Tue | Mar 19, 2019

‘The Lion King’ recruits in Ja, because Garth said so

Published:Monday | March 4, 2019 | 12:06 AMKimberley Small/Gleaner Writer
Minister of Culture, Gender, Entertainment and Sport Olivia Grange in discussion with dancers who recently auditioned for roles in Disney’s ‘The Lion King’.
A picture of Rex Nettleford is flashed across the screen as the Stella Maris Dance Ensemble performs a piece at Remembering Rex, held recently at the Little Theatre in Kingston.
Fagan
Garth Fagan and Company.
1
2
3
4

It is upon Garth Fagan’s insistence that The Lion King on Broadway repeatedly visits Jamaica to source talent to include in their astronomically successful, perpetually touring, award-winning theatrical production.

The Jamaican choreographer has been an instrumental and inimitable contributor to that production in particular and to the wider world of dance in general, with his work presented on stages all over the world. Fagan has been settled in New York for many decades, but remains acutely aware of his roots, choosing to sustain his connection to home through the recruitment of whomever impresses enough to join the cast on stage.

“I insisted on that; to go where I was made,” Fagan told The Gleaner.

Naming other revered dancers like Rex Nettleford and Ivy Baxter, Fagan suggests that his experience on the island nourished his creative skills. “All those people nourished me. I learned a lot from them. Jamaica is my blood, my veins and soul. I understand the rhythms – the subtle difference from the Africans. I studied modern dance with the best. It’s a rich hue – where my work comes from,” he said.

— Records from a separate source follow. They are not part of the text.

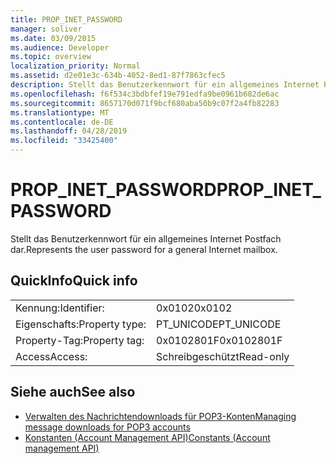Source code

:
 ```yaml
---
title: PROP_INET_PASSWORD
manager: soliver
ms.date: 03/09/2015
ms.audience: Developer
ms.topic: overview
localization_priority: Normal
ms.assetid: d2e01e3c-634b-4052-8ed1-87f7863cfec5
description: Stellt das Benutzerkennwort für ein allgemeines Internet Postfach dar.
ms.openlocfilehash: f6f534c3bdbfef19e791edfa9be0961b682de6ac
ms.sourcegitcommit: 8657170d071f9bcf680aba50b9c07f2a4fb82283
ms.translationtype: MT
ms.contentlocale: de-DE
ms.lasthandoff: 04/28/2019
ms.locfileid: "33425400"
---
```

# <a name="propinetpassword"></a><span data-ttu-id="389f6-103">PROP_INET_PASSWORD</span><span class="sxs-lookup"><span data-stu-id="389f6-103">PROP_INET_PASSWORD</span></span>

<span data-ttu-id="389f6-104">Stellt das Benutzerkennwort für ein allgemeines Internet Postfach dar.</span><span class="sxs-lookup"><span data-stu-id="389f6-104">Represents the user password for a general Internet mailbox.</span></span>
  
## <a name="quick-info"></a><span data-ttu-id="389f6-105">QuickInfo</span><span class="sxs-lookup"><span data-stu-id="389f6-105">Quick info</span></span>

|||
|:-----|:-----|
|<span data-ttu-id="389f6-106">Kennung:</span><span class="sxs-lookup"><span data-stu-id="389f6-106">Identifier:</span></span>  <br/> |<span data-ttu-id="389f6-107">0x0102</span><span class="sxs-lookup"><span data-stu-id="389f6-107">0x0102</span></span>  <br/> |
|<span data-ttu-id="389f6-108">Eigenschafts:</span><span class="sxs-lookup"><span data-stu-id="389f6-108">Property type:</span></span>  <br/> |<span data-ttu-id="389f6-109">PT_UNICODE</span><span class="sxs-lookup"><span data-stu-id="389f6-109">PT_UNICODE</span></span>|<span data-ttu-id="389f6-110">SECURE_FLAG</span><span class="sxs-lookup"><span data-stu-id="389f6-110">SECURE_FLAG</span></span>  <br/> |
|<span data-ttu-id="389f6-111">Property-Tag:</span><span class="sxs-lookup"><span data-stu-id="389f6-111">Property tag:</span></span>  <br/> |<span data-ttu-id="389f6-112">0x0102801F</span><span class="sxs-lookup"><span data-stu-id="389f6-112">0x0102801F</span></span>  <br/> |
|<span data-ttu-id="389f6-113">Access</span><span class="sxs-lookup"><span data-stu-id="389f6-113">Access:</span></span>  <br/> |<span data-ttu-id="389f6-114">Schreibgeschützt</span><span class="sxs-lookup"><span data-stu-id="389f6-114">Read-only</span></span>  <br/> |
   
## <a name="see-also"></a><span data-ttu-id="389f6-115">Siehe auch</span><span class="sxs-lookup"><span data-stu-id="389f6-115">See also</span></span>

- [<span data-ttu-id="389f6-116">Verwalten des Nachrichtendownloads für POP3-Konten</span><span class="sxs-lookup"><span data-stu-id="389f6-116">Managing message downloads for POP3 accounts</span></span>](managing-message-downloads-for-pop3-accounts.md) 
- [<span data-ttu-id="389f6-117">Konstanten (Account Management API)</span><span class="sxs-lookup"><span data-stu-id="389f6-117">Constants (Account management API)</span></span>](constants-account-management-api.md)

Garth Fagan’s first dance company, Bottom of the Bucket Dance Theatre, gave its first public performance in November 1970 in Buffalo, New York. In September 1990, his second, Garth Fagan Dance, officially opened its doors. It remains wide open to this day.

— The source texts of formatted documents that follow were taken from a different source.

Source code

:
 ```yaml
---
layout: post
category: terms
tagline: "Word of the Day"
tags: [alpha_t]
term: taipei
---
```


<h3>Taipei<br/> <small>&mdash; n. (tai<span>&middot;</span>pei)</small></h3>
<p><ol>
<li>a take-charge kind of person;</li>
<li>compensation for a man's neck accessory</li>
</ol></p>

Among Garth Fagan Dance’s pivotal moments were in 1990, when New York Times critic Jennifer Dunning proclaimed the company’s Easter Freeway Processional (1983, scored by Philip Glass) “a modern-dance classic”. Fagan himself received a Bessie Award that same year for “an extraordinary sustained achievement in building a new dance language born of African, Caribbean, and contemporary vocabularies, a physical whirlwind of mind and body”.

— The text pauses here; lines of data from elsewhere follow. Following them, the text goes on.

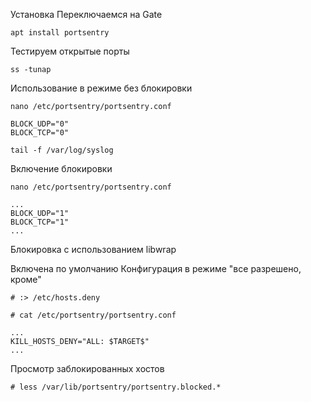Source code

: Установка
Переключаемся на Gate
```
apt install portsentry
```
Тестируем открытые порты
```
ss -tunap
```
Использование в режиме без блокировки
```
nano /etc/portsentry/portsentry.conf
```
```
BLOCK_UDP="0"
BLOCK_TCP="0"
```
```
tail -f /var/log/syslog
```
Включение блокировки
```
nano /etc/portsentry/portsentry.conf
```
```
...
BLOCK_UDP="1"
BLOCK_TCP="1"
...
```
Блокировка с использованием libwrap

Включена по умолчанию
Конфигурация в режиме "все разрешено, кроме"
```
# :> /etc/hosts.deny
```
```
# cat /etc/portsentry/portsentry.conf
```
```
...
KILL_HOSTS_DENY="ALL: $TARGET$"
...
```
Просмотр заблокированных хостов
```
# less /var/lib/portsentry/portsentry.blocked.*
```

50th Anniversary Celebrations

Come 2020, the current company and alumni will perform at various locations around the world to celebrate their 50th anniversary. Fagan, however, lamented that Jamaica is not on the list, but he is determined to change that. “I insist we perform in Jamaica,” he said.

If Fagan’s insistence remains as powerful as it has proven in the past, there is more than a glimmer of hope that the desire for Garth Fagan Dance to include Jamaica in their golden anniversary celebrations will result in improvements in performance art infrastructure.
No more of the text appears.